Quand le Nobel monte à la tête de l'Europe

« -Les gars, ça y,  l’Nobel leur est monté à la tête

-      A qui donc, dont tu causes ?

-      A eux, pardi. A ceux-là tous de Bruxelles !  Y sont en train de pondre un nouvel euro avec la tête de qui, j’vous l’donne en mille ?

(silence autour du comptoir)

-      Zidane ?

(Exclamations diverses autour du comptoir)

-      Lady Gaga ?

(re-exclamations variées)

-      Obama ?

-      Charriez-pas, on n’est pas encore aux USA même si ça vient à grands pas  

- Friendly

(grosse rigolade)

-      Alors ?  Benoit XVI ?

-      Pire encore ! Je vous le donne en cent ! Je vous le donne en mille : A la déesse Europe !

-      Non ?

-      Si !

-      Nous prennent pour des cons intégraux cette fois-ci !

-      Ah ça !  Ah ah ah !

-      In Athéna we trust…

(Heurts de verres, brouhahas)

Buvons à la démocratie ! Ah ah ah !

-      C’est au moins une idée du Mario Draghi, ça…

-      Ecoutez ce que dit la BCE  (il lit) : « cette figure a été choisie car elle est clairement associée au continent européen, et apporte une touche d’humanité aux billets »

-      Avec ça, si les Grecs se tirent de l’euro …

Eh bé moi, je dois pas voir clair dis donc !

-      Z’en ont rien à foutre de la déesse Europe, les Grecs… Là-bas, c’est misère, la castagne, l'Achéron social,  la guerre civile, cependant qu'ici, on débat entre bobos du mariage pour tous et de la déesse Europe !

-      Nous non plus on n’en a rien à foutre de leurs dieux de papier ! Quelle bande de branleurs.

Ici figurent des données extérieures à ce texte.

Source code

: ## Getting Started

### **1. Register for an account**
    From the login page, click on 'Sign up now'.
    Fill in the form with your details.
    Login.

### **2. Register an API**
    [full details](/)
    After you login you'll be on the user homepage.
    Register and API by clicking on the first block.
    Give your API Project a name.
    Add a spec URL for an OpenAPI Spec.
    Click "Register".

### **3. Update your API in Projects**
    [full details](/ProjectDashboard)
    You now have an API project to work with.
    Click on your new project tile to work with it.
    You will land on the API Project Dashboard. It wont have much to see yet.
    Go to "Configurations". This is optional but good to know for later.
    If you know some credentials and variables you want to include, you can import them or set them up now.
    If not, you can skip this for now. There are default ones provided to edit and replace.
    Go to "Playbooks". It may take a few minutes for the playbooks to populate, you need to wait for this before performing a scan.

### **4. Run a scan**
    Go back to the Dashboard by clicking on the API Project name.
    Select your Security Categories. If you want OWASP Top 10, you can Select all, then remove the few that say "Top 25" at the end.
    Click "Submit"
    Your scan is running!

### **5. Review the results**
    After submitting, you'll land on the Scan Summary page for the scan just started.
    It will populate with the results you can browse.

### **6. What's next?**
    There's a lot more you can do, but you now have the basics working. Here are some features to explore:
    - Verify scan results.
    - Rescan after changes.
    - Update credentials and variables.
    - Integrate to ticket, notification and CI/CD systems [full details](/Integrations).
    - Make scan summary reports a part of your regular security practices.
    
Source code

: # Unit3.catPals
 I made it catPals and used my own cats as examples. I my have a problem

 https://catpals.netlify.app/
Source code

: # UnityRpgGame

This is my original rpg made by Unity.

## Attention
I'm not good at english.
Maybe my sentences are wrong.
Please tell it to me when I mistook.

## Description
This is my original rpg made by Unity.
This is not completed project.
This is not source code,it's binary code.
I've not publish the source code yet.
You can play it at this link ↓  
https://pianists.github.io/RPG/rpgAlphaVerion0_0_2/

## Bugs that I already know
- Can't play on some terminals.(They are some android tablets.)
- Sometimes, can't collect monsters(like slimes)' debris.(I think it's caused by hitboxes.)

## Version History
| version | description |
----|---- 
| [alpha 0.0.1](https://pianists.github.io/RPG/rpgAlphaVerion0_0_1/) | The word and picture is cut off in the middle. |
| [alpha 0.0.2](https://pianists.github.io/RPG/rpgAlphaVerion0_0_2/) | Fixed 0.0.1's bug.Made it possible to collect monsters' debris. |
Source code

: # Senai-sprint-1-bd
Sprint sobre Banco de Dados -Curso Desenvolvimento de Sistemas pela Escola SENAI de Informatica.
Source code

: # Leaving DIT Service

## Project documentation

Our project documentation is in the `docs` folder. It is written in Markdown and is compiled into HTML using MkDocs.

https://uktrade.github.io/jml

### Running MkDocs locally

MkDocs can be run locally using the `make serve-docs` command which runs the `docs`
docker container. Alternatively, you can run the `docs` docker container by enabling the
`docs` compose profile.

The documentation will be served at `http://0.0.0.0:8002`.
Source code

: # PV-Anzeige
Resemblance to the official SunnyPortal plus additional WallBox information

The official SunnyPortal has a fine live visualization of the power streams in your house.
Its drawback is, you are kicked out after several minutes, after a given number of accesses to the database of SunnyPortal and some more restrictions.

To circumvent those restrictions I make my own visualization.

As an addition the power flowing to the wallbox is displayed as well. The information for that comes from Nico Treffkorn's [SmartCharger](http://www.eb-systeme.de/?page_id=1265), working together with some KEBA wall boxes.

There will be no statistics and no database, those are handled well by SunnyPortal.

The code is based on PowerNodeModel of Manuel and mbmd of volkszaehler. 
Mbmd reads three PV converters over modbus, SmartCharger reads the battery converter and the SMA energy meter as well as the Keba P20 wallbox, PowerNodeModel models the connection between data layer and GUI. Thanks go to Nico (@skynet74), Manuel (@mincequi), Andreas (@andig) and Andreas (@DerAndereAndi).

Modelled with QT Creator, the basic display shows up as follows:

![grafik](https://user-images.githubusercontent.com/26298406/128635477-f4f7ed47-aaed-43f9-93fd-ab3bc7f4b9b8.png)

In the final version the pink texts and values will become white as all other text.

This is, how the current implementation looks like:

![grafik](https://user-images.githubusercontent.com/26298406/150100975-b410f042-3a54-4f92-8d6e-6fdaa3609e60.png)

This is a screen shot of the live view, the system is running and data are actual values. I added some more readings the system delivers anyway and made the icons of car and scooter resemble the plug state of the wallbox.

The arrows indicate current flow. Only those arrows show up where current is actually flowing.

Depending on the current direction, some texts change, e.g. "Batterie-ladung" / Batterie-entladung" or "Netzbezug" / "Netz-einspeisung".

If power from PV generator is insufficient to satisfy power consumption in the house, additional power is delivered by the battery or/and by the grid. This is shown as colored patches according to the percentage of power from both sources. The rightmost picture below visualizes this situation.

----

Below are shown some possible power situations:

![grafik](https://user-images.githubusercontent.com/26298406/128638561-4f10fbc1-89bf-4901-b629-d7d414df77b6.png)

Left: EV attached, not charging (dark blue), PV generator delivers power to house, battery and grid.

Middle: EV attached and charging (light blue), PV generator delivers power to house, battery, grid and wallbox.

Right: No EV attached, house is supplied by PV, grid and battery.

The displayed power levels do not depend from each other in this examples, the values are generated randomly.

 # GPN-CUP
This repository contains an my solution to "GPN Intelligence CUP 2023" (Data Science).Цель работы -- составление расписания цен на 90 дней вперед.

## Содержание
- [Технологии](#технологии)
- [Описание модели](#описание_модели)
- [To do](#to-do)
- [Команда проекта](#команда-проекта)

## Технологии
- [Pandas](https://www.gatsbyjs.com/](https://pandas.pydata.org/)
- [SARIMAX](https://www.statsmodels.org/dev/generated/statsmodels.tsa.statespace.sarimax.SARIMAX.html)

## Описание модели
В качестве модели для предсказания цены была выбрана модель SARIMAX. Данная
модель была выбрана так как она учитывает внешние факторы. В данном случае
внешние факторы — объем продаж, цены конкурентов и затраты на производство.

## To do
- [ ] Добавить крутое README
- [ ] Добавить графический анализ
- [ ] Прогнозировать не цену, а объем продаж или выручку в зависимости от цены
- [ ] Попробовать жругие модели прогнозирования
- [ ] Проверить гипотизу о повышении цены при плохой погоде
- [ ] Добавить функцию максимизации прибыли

-      La déesse Europe ! La déesse Europe ! S’ils imaginent qu’elle va sauver leur torche-cul d’euros !

(rires)

 

Moralité : Puisque Augustin est à la page, relisons les livres II & III de La Cité de Dieu, plutôt que le bar corse de  Jérôme Ferrari   :

« C’est à ce moment là que, sous le coup de la grande peur, les Romains se précipitèrent sur des remèdes sans effet et qui prêtent à rire (…) Mais de la République à l’Empire, les dieux n’ont pu empêcher la guerre civile»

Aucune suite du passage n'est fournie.